◆ **WHAT THE TASK REQUIRES**
From the entries that follow, work out how many lines contain "textwidth". Write the number only.

◆ **DATASET RECORDS**
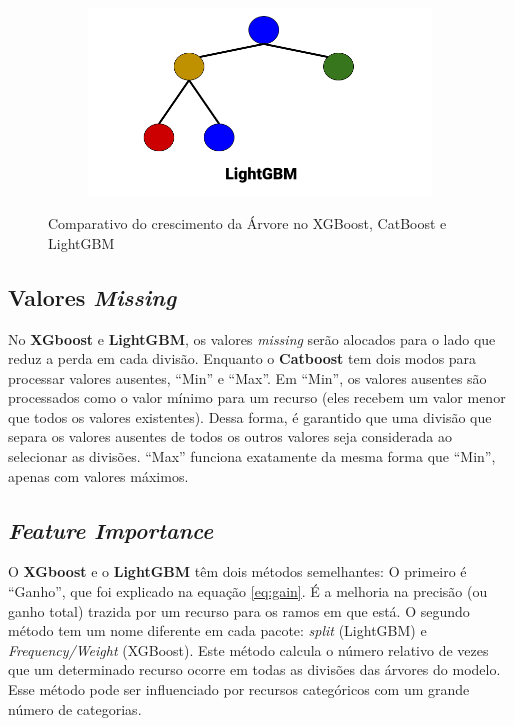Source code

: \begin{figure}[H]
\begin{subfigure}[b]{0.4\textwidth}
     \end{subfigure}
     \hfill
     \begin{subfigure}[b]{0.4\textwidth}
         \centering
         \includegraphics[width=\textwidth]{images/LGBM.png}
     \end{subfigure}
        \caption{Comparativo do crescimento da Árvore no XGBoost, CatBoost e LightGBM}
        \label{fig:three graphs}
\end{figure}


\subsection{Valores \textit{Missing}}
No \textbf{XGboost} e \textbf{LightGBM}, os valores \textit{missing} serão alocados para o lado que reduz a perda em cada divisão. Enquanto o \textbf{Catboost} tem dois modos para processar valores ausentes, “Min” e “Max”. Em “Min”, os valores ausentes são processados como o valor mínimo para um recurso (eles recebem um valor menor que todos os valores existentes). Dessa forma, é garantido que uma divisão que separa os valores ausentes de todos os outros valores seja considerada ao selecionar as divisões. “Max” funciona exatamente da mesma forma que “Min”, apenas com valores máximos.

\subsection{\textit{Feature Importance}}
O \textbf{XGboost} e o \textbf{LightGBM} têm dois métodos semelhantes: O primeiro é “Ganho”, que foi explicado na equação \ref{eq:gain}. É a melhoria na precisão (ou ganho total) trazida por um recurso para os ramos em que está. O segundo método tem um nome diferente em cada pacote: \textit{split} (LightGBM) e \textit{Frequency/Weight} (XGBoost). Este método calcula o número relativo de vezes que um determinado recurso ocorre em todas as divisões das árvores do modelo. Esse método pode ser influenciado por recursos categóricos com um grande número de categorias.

---

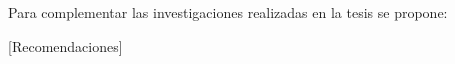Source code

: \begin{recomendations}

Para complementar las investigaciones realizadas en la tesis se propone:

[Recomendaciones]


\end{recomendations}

◆ **EXERCISE RESPONSE**
3